For a more native vibe, the nightclubs of Getsemaní neighborhood of the walled city are a touch seedier, but hardly as cheesy as their Bocagrande cousins. Salsa is the dance of choice. While many of us grindos may find the beats too intoxicating to avoid embarrassing ourselves on the dance floor, simply sitting back and watching the bouncing, sweaty skin of hot Latinos can equally be a great way to spend the evening.
For lower key options, quieter bars can be found all around the San Diego neighborhood of the Centro Historico. Sip a caiperinia at an outdoor at San Pedro Claver Square or if it’s air conditioning you crave (and you will) there’s the Bar El Coro at Sofitel Legend Santa Clara Hotel and Spa. The tropical drink menu is as lush as its large atrium. Live music plays almost every night.
We were visited at our table by the atrium’s resident toucan, which had no problem sharing a seat but trying to photograph the uncooperative feathered hooligan proved a blurry frustration.

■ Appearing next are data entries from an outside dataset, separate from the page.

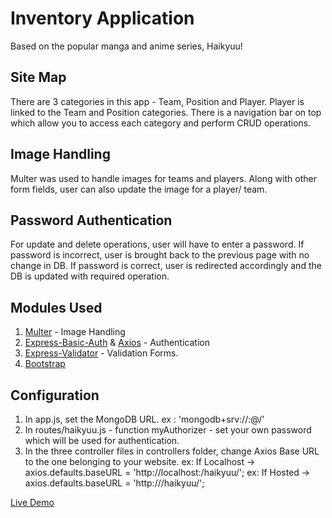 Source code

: # Inventory Application
Based on the popular manga and anime series, Haikyuu!

## Site Map
There are 3 categories in this app - Team, Position and Player. Player is linked to the Team and Position categories. 
There is a navigation bar on top which allow you to access each category and perform CRUD operations.

## Image Handling
Multer was used to handle images for teams and players. Along with other form fields, user can also update the image for
a player/ team.

## Password Authentication
For update and delete operations, user will have to enter a password. 
If password is incorrect, user is brought back to the previous page with no change in DB.
If password is correct, user is redirected accordingly and the DB is updated with required operation.

## Modules Used
1. [Multer](https://www.npmjs.com/package/multer) - Image Handling
2. [Express-Basic-Auth](https://www.npmjs.com/package/express-basic-auth) & [Axios](https://www.npmjs.com/package/axios) - Authentication
3. [Express-Validator](https://express-validator.github.io/docs/) - Validation Forms.
4. [Bootstrap](https://getbootstrap.com/docs/4.0/getting-started/introduction/)


## Configuration
1. In app.js, set the MongoDB URL.
    ex : 'mongodb+srv://<username>:<password>@<Mongo DB Cluster>/<Your DB>'
2. In routes/haikyuu.js -  function myAuthorizer - set your own password which will be used for authentication.
3. In the three controller files in controllers folder, change Axios Base URL to the one belonging to your website.
    ex: If Localhost -> axios.defaults.baseURL = 'http://localhost:<Your Port>/haikyuu/';
    ex: If Hosted    -> axios.defaults.baseURL = 'http://<Hosted Website Path>/haikyuu/';


[Live Demo](https://lit-ridge-83224.herokuapp.com/)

For the less adventurous, there’s always the Hard Rock Café. Meh.
What to do in Cartagena when you’re morbidly curious
Should you need to repent for your sinful evening, a history of human horror awaits you at the Museo Historico de Cartagena de Indias and the Palacio de la Inquisición. Also known as the Inquisition Museum.
At the time of my visit there was still no English audio tour available, but was told that is in the works. You will likely need an English-speaking guide for the 50 shades of Roman Catholic intolerance.
If you’re just there to satiate your closet sado-masochist desires – the rack, guillotine, and other classic torture devices are excruciatingly self explanatory.
A less painful option is the Cathedral de San Pedro Claver. Considered a must visit both historically and spiritually if so inclined. Again, you may need an English-speaking tour guide for all the historical facts. There will be several soliciting this service the second you part your Yankee lips at the ticket booth. They are legit and for around ten bucks you’ll leave well informed. I found it less necessary.
A quick stroll through the courtyard and a visit to cathedral sufficed. At the altar you will see on display in his glass casket the skeletal remains of Saint Peter Claver, patron Saint of seafarers and slavery. An abolitionist who said to have baptized over 300,000 slaves.
Locals in prayer seemed unphased by the snapping photos of tourist insensitivity toward this hero of human rights… I got a sweet close up of the skull and repented the Inquisition Museum afterward.
What to do in Cartagena when you need a beach
On the mainland is the beach at Bocagrande (the “Big Mouth”). Lined with hotels, nightclubs, and shops, this stretch of gray volcanic sand is shared by tourists and locals alike.
If you haven’t seen enough jiggling sweaty flesh at the clubs, you’ll be delighted that what amounts to little more than a length of colored dental floss counts as a bikini.
I opted for a day trip to the Islas del Rosario, a group of tiny islands and a short yet bumpy sea ride from the city.
Each tour stops at a little eco-hotel with a pool and bar. More for relaxation, it has the white sand and crystal clear water you expect in the Caribbean. Lunch provided consists of fresh caught fish or Caribbean lobster (meat or vegetarian options can be arranged) and a variety of local fruit. Trips start about $70 a person. A half hour snorkelling tour to nearby reefs can be added for about $30 more. Bring cash.
Another off the mainland option is Playa Blanca on the Isla de Barú. Sugary sand and coconuts galore, but word has it that beaches are starting to get more and more developed. Hence, more crowded.
So these are just my humble suggestions of what to do in Cartagena. I encourage others to share their own insights and experiences in the comments section. Have an awesome trip!